WORK ORDER >>
Only the lines that hold "will" should be in the answer, each copied from the data below.

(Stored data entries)
┌────────

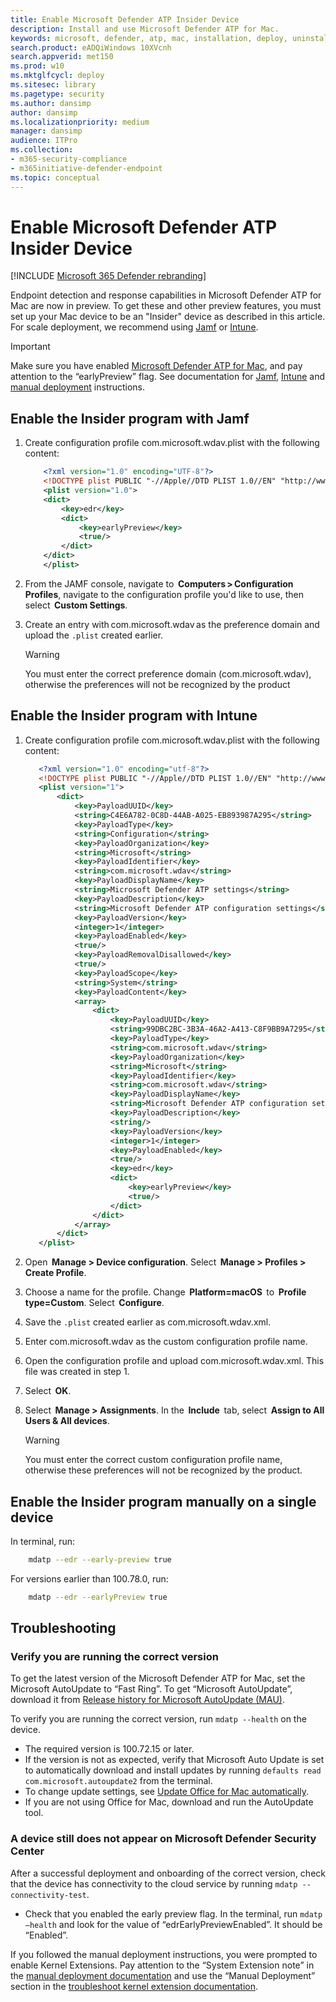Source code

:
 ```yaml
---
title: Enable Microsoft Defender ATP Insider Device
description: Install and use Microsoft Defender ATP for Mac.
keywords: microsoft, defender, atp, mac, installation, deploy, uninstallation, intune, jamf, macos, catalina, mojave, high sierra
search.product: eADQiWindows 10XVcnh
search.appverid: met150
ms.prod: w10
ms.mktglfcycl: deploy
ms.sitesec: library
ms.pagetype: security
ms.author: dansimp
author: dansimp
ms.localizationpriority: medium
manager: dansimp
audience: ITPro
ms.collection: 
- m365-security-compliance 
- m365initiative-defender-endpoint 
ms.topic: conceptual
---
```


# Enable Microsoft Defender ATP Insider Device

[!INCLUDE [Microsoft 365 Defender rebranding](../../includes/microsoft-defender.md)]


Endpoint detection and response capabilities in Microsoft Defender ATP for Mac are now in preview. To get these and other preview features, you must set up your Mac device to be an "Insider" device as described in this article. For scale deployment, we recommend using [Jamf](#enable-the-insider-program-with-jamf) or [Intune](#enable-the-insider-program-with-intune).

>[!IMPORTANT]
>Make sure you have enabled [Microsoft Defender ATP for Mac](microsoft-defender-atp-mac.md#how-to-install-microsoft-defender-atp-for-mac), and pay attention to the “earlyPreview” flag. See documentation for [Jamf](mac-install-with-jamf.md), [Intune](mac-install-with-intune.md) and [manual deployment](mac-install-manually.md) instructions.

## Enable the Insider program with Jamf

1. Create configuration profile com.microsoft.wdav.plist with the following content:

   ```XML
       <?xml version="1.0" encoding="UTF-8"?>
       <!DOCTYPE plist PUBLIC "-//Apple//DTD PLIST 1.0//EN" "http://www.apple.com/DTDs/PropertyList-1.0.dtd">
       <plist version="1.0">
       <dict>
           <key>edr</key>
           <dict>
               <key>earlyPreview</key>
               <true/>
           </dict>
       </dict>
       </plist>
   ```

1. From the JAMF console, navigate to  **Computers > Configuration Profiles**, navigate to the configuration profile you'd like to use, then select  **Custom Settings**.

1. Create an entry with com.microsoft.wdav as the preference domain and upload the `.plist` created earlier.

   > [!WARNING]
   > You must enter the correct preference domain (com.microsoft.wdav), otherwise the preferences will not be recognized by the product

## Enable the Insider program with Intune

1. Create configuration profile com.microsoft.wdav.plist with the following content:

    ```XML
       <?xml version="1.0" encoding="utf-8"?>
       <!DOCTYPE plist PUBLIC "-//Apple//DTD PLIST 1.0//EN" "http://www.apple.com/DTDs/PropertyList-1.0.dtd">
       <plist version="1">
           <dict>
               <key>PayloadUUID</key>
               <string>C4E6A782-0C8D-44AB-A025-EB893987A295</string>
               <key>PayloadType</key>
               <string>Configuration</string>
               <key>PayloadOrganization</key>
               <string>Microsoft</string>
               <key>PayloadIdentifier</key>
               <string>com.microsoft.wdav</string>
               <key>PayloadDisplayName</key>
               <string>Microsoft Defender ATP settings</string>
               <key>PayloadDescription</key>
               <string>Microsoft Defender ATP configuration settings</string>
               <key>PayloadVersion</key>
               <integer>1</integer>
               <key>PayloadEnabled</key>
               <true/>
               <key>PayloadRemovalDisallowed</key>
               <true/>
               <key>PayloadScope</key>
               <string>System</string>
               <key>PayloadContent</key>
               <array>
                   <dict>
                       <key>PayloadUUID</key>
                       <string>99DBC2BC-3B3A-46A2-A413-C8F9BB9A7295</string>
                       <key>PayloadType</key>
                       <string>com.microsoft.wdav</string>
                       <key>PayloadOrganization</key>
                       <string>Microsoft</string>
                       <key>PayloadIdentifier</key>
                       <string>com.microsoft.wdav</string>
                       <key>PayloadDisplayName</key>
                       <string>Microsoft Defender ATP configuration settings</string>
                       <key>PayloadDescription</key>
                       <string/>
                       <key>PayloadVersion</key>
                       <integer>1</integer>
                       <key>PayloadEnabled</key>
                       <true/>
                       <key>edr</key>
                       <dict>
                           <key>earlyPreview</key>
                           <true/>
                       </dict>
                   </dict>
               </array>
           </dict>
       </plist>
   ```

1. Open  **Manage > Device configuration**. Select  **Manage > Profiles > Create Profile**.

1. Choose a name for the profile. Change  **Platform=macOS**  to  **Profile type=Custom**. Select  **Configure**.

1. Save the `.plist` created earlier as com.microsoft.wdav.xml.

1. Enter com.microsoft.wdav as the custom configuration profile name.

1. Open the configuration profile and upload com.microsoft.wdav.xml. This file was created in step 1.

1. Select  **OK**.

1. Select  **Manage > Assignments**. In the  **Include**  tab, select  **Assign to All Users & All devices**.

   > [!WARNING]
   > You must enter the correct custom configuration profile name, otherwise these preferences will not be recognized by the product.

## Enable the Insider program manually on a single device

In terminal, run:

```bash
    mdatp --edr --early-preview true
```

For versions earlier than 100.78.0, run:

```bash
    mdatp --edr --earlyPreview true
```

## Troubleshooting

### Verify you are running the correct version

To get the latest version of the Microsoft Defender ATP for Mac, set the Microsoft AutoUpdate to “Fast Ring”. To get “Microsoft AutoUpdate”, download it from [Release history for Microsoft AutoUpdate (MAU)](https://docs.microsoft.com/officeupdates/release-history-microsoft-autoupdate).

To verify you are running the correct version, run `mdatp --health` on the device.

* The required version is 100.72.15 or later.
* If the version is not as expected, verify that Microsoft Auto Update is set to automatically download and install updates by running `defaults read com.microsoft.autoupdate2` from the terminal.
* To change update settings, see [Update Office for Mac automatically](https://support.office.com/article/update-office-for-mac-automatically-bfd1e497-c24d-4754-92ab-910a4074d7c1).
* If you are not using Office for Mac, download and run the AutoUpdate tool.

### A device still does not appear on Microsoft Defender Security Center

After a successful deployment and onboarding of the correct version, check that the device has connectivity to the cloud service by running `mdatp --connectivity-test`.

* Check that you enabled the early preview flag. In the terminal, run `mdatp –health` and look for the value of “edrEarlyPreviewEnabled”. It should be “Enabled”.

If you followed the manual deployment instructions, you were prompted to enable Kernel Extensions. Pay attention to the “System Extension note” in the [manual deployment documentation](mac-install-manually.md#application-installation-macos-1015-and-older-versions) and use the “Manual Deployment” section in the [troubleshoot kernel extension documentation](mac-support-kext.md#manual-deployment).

└────────
┌────────

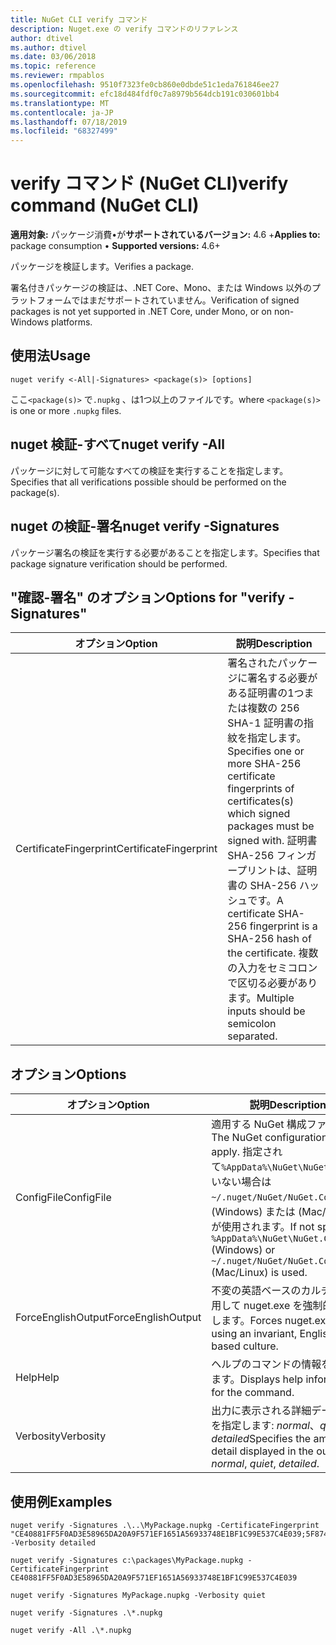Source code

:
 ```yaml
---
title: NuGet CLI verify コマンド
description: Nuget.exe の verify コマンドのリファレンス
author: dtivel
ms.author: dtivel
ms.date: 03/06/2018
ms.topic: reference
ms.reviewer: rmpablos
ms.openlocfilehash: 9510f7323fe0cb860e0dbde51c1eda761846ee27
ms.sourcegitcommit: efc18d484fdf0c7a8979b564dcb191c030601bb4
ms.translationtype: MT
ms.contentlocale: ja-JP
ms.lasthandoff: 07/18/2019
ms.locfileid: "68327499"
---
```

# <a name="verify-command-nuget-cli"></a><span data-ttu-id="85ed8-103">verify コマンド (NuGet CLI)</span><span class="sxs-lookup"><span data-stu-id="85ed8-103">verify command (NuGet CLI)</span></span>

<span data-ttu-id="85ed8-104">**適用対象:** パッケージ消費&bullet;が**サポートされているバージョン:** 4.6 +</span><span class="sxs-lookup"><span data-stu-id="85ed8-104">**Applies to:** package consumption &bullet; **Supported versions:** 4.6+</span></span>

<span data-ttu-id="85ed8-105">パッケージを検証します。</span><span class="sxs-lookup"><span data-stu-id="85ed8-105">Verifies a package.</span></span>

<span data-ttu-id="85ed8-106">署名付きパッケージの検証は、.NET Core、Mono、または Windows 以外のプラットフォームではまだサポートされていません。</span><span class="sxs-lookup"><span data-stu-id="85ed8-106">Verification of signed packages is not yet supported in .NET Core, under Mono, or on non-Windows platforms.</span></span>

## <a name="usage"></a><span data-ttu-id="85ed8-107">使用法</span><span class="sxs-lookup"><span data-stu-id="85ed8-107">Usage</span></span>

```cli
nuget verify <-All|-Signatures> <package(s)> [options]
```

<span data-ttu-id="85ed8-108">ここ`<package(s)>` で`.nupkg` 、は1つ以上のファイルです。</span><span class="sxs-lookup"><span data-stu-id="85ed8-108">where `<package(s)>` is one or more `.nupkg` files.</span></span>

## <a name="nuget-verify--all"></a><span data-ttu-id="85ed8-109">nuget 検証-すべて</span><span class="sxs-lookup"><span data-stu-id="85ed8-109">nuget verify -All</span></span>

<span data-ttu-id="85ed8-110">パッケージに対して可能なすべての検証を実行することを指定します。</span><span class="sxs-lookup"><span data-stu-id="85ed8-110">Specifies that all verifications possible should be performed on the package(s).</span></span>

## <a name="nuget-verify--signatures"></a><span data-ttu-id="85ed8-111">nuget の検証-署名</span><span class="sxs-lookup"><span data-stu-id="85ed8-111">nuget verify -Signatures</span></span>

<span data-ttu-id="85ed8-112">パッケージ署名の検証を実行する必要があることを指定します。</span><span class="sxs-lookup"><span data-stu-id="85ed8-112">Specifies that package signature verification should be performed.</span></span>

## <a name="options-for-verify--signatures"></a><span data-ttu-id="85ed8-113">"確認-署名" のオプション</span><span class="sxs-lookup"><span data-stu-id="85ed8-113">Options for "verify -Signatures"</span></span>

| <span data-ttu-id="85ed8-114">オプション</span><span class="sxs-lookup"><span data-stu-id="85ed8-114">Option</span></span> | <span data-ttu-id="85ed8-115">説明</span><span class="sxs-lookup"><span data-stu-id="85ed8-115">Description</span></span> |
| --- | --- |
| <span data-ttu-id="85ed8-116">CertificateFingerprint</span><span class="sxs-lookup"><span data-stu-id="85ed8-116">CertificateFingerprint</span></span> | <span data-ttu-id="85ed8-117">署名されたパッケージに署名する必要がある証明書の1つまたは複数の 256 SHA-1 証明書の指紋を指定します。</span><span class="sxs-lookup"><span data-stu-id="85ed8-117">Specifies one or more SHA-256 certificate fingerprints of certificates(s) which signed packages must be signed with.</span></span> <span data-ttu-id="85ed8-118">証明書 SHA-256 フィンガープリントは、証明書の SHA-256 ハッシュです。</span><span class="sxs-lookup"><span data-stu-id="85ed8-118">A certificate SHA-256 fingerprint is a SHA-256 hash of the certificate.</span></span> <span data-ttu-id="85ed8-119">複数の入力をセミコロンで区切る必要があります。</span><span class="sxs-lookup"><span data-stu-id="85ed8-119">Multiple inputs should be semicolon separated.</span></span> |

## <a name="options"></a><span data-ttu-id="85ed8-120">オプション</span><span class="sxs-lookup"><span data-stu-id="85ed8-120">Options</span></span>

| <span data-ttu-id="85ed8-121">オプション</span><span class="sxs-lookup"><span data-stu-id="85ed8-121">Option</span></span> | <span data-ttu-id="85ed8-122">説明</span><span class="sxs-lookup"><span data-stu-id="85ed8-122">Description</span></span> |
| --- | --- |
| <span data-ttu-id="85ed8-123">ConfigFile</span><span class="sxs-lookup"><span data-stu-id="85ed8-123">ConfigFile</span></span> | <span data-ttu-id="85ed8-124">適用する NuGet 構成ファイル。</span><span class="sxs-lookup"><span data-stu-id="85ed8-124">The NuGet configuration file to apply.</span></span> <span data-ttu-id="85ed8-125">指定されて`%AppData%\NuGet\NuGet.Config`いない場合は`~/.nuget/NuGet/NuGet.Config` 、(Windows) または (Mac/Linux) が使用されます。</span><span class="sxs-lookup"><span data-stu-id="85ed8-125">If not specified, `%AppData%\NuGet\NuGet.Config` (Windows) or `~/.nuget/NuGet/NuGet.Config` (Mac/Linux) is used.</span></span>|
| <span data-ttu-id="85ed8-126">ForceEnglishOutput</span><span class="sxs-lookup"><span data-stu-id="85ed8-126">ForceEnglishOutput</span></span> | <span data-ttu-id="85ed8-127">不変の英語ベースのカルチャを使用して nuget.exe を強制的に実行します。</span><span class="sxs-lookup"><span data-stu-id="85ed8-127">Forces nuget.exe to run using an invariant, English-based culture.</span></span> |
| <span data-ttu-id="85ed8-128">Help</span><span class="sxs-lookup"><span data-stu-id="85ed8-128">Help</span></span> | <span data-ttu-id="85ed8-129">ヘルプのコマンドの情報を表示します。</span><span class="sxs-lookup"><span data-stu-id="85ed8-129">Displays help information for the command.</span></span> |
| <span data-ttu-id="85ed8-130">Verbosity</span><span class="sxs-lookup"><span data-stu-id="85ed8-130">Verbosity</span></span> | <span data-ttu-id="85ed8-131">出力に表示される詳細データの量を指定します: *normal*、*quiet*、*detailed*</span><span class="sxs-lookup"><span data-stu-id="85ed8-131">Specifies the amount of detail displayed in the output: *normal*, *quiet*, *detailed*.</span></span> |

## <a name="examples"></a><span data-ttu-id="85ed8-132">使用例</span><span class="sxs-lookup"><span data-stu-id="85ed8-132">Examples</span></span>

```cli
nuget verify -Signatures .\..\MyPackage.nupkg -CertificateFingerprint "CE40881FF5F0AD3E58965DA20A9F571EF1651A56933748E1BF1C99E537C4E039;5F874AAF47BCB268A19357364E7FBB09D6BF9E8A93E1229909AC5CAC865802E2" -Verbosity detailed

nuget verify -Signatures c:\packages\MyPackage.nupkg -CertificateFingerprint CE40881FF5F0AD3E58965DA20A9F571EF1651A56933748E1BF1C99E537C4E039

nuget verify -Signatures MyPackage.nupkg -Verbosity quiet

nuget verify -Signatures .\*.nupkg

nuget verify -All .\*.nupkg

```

└────────

OUTPUT FOR THIS EXERCISE >>
   > You must enter the correct preference domain (com.microsoft.wdav), otherwise the preferences will not be recognized by the product
   > You must enter the correct custom configuration profile name, otherwise these preferences will not be recognized by the product.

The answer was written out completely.